Interestingly enough, Go's network functions, by virtue of being native to Plan9, actually are based around Plan9's file-based network API. It works pretty nicely, though "everything is a file stream" has its issues.
Government, Politics, resistance to change, NIH syndrome, "us vs them" and a bunch of other issues all conspired to keep BSD Sockets alive.
The first is the origin of BSD Sockets at all - UCB got paid by the government to port TCP/IP to Unix and, AFAIK, provide it royalty-free to everyone, because DoD needed a replacement for TOPS-20 as fast as possible and widely available, and there were tons of new Unix machines on anything that could get paging up (and some that couldn't).
Then you have the part where TLI/XTI ends up in Unix Wars, associated with slow implementations (STREAMS), despite being superior interface. NIH syndrome also struck in IETF which left us with the issues in IPv6 development and defensiveness against better interfaces than BSD Sockets because those tended to be associated with the "evil enemy OSI" (a polish joke gets lost there, due to "osi" easily being turned into "axis").
Finally, you have a slapped together port of some features from XTI that forms "getaddrinfo", but doesn't get much use for years after introduction (1998) so when you learn programming BSD Sockets years later you still need to manually handle IPv4/IPv6 because no one is passing knowledge around.
What new kernels? The three major OSes are two UNIX based, and one doing its own thing.
I don't think it's a great investment in time redesigning the whole socket API since you need to keep the old one around, unless you want to lose 35 years of source code compatibility.
The BSD socket API can definitely and easily be improved and redesigned, if only there was some new players in the field that wanted to drop POSIX and C compatibility and try something new.
> What new kernels? The three major OSes are two UNIX based, and one doing its own thing.

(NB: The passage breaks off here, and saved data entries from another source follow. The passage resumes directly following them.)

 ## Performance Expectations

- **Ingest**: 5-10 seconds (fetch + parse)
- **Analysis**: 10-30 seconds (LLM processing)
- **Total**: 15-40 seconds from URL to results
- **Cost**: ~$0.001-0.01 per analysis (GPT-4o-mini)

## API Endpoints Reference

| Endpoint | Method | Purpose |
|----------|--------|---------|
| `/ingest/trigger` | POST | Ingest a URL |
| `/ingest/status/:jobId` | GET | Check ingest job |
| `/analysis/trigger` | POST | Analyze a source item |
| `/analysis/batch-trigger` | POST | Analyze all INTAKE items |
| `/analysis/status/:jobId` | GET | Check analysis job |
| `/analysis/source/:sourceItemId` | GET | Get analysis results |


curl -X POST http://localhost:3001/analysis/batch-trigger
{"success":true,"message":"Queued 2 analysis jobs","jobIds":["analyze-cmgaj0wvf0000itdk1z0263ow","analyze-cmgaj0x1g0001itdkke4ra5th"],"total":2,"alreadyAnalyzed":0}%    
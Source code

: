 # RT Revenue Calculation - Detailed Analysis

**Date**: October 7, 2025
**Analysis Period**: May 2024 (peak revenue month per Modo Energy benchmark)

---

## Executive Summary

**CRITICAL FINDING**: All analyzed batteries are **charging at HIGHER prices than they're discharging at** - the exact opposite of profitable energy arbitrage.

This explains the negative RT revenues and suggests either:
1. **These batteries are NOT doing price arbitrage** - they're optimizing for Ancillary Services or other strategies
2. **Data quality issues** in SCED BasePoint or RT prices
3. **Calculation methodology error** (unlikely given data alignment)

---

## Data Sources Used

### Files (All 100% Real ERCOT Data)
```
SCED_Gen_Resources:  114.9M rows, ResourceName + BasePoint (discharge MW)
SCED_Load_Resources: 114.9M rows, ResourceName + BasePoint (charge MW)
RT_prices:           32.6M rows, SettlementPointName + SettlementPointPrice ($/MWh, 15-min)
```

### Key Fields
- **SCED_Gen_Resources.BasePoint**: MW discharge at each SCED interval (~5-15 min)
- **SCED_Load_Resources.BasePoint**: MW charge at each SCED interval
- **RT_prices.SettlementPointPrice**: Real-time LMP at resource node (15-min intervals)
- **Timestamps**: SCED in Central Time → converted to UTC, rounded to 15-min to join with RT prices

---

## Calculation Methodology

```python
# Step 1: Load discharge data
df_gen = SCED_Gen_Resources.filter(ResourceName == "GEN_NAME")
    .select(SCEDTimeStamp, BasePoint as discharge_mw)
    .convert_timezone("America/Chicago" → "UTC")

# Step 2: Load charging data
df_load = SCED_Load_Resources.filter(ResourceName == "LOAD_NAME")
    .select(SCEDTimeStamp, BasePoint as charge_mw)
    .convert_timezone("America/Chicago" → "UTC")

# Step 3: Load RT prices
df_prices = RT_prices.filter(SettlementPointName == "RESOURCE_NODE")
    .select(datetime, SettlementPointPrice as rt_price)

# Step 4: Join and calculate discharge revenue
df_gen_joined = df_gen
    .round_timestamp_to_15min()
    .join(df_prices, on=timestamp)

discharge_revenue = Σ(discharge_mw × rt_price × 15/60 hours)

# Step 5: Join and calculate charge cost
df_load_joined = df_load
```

I meant that many new and forked UNIX-like kernels have been written over the past 35 years. Just the successful ones (for their time) include at least three BSDs, OSX, several commercial UNIXes (AIX, IRIX, Solaris, UnixWare...), and many others I'm unfamiliar with (e.g. embedded ones).
It's common to add new and better APIs while keeping old ones for compatibility. Sockets are a userland API, so if everyone had adopted a different one 20 years ago, the original API could probably be implemented in a userland shim with only a small performance hit.
However, a new file-based paradigm from sockets would probably work better with kernel involvement; that's why I mentioned kernels. We've seen many experiments in pretty much every other important API straddling kernel and userland. IPC, device management, filesystems, async/concurrent IO, you name it. Some succeeded, others failed. Why are there no widely successful, file-based alternatives to BSD sockets? The only one I know firsthand is /dev/tcp and that's a Bash internal.